§ **INSTRUCTIONS TO FOLLOW**:
Once you reach the line containing "module. A common" in the data below, restate each line word for word up to and including the one containing "line is enabled.".
──────── LISTED RECORDS ────────
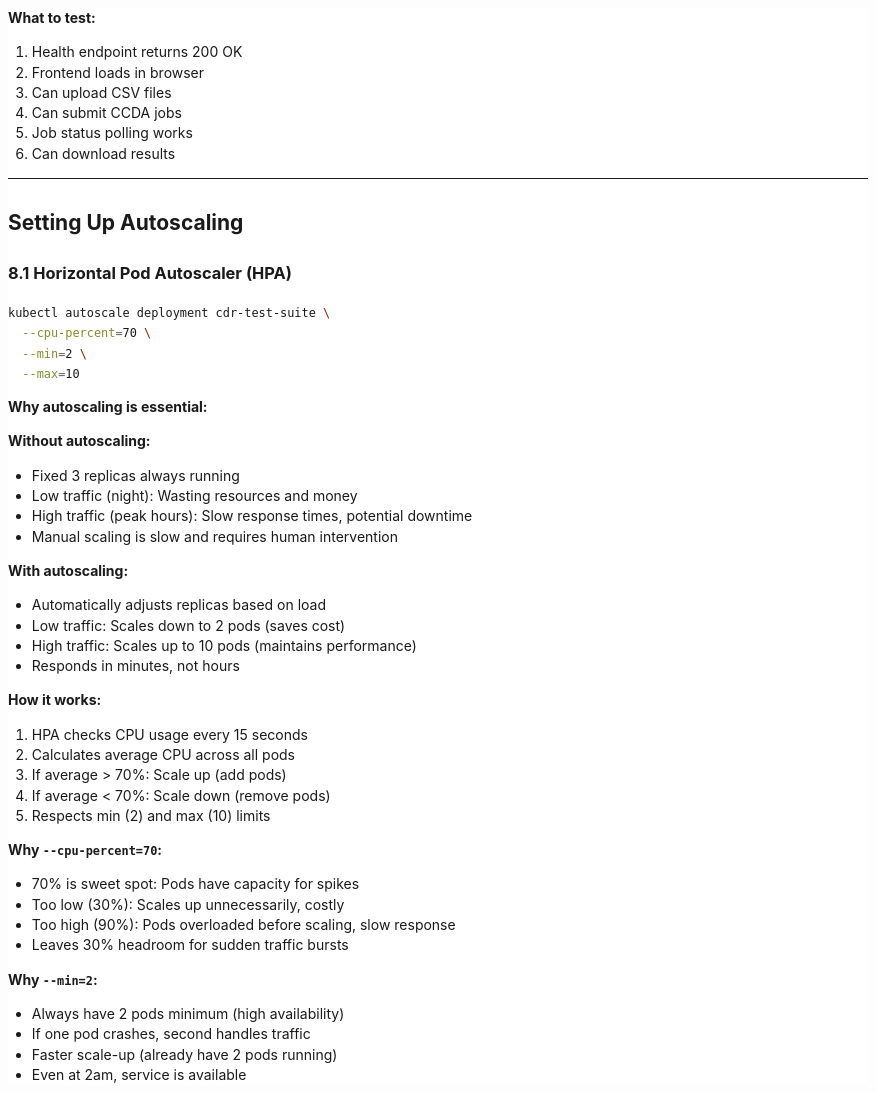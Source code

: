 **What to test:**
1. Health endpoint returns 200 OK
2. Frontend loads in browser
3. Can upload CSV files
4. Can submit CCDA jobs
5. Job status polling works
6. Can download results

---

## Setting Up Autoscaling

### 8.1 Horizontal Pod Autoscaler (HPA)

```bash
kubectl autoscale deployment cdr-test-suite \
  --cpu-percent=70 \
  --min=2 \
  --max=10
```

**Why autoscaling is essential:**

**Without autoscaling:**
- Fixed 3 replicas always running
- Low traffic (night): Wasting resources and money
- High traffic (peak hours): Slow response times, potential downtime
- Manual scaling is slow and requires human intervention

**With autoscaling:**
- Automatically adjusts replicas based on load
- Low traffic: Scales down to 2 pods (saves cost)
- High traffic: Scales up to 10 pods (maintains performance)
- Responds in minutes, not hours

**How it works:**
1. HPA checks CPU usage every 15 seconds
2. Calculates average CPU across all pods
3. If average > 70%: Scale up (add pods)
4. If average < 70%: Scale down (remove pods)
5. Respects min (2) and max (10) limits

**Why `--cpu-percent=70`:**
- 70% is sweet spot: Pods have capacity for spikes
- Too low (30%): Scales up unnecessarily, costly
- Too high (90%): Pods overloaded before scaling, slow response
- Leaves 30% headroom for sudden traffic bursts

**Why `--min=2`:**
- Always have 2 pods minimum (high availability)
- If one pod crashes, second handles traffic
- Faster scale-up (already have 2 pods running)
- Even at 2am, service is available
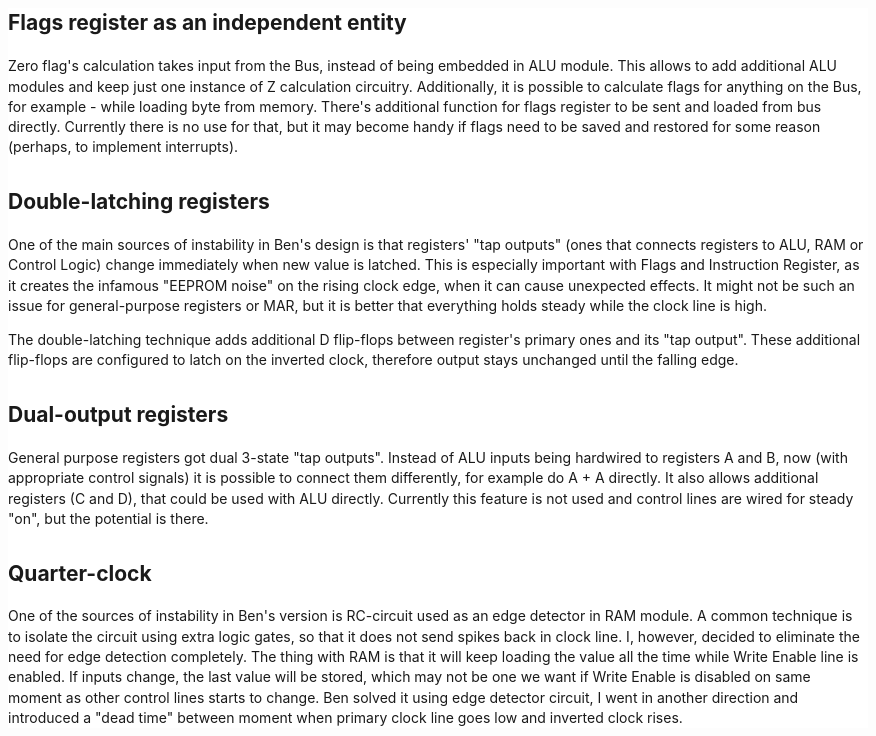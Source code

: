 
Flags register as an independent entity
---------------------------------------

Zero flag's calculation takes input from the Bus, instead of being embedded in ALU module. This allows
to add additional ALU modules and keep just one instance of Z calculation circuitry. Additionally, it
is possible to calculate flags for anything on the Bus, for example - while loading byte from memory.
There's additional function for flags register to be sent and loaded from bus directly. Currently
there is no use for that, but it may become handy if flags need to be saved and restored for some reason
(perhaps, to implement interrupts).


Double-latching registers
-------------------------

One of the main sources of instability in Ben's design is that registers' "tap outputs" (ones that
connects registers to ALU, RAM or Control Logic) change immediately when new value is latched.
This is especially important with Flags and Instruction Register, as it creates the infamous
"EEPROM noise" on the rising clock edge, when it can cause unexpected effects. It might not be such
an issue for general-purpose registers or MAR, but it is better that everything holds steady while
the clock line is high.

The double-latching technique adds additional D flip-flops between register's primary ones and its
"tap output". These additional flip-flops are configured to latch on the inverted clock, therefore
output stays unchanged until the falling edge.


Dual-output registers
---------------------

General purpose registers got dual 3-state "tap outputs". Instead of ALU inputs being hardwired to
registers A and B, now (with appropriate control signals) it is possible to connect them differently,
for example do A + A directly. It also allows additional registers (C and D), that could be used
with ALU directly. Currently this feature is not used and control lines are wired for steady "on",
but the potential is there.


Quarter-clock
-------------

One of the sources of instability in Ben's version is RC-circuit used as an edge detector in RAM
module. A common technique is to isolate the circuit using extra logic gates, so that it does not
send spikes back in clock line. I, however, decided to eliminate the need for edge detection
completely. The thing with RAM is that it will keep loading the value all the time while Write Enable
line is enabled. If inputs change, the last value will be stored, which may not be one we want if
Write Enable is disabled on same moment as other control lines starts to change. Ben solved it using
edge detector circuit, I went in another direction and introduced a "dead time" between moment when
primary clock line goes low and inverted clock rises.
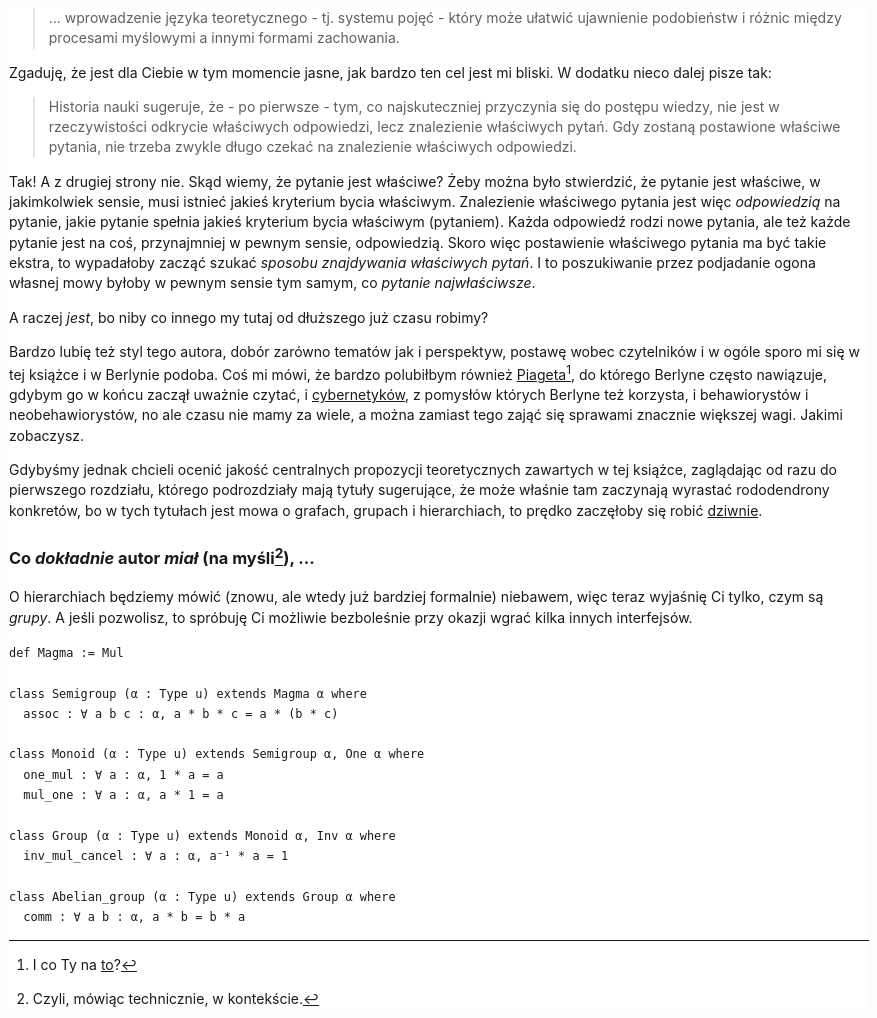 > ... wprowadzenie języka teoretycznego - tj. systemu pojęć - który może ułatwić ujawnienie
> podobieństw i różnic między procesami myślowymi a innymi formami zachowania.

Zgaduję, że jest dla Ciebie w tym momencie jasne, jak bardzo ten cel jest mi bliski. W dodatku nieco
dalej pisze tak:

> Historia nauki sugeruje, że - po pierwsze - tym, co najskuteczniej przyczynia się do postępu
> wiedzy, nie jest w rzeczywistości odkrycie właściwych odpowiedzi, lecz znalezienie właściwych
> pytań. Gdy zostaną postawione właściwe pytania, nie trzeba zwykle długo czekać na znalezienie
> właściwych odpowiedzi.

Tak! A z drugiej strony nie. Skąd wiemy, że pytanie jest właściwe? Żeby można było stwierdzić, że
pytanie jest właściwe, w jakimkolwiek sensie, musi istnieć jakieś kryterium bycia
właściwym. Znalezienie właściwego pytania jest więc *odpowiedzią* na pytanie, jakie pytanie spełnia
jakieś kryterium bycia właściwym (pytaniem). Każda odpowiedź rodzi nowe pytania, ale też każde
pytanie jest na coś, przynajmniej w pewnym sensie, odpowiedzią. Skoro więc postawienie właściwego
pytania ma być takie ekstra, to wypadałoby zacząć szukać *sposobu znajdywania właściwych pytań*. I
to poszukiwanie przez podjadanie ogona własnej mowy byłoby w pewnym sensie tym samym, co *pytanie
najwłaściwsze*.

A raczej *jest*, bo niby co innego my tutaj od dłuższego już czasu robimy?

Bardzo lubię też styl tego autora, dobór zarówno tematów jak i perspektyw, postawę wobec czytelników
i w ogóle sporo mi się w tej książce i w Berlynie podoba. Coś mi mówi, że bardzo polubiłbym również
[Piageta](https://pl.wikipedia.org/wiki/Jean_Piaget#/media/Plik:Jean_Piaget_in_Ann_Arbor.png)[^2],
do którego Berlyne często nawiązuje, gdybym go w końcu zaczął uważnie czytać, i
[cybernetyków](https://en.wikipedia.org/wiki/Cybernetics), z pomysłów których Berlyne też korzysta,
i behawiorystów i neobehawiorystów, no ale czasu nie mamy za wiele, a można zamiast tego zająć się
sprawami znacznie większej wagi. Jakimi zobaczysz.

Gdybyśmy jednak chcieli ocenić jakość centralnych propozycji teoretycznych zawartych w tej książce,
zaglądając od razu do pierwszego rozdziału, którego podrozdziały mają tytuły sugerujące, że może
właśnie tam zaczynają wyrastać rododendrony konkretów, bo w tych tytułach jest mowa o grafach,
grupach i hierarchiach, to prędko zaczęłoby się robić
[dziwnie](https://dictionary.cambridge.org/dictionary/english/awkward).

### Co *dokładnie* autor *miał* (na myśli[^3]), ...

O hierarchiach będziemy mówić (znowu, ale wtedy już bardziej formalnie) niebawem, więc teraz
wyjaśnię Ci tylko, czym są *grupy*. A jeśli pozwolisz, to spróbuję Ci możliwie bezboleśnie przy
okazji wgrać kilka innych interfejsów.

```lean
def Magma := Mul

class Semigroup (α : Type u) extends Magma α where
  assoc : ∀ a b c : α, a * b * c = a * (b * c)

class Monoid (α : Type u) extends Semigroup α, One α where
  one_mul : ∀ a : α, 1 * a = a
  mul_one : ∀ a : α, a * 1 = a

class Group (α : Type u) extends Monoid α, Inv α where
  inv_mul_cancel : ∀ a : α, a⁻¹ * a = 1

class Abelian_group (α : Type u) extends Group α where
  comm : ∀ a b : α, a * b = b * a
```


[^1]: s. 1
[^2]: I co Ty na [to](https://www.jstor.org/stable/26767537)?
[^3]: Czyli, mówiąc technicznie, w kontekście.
────────
§ **TASK OUTPUT**:
module. A common technique is to isolate the circuit using extra logic gates, so that it does not
send spikes back in clock line. I, however, decided to eliminate the need for edge detection
completely. The thing with RAM is that it will keep loading the value all the time while Write Enable
line is enabled. If inputs change, the last value will be stored, which may not be one we want if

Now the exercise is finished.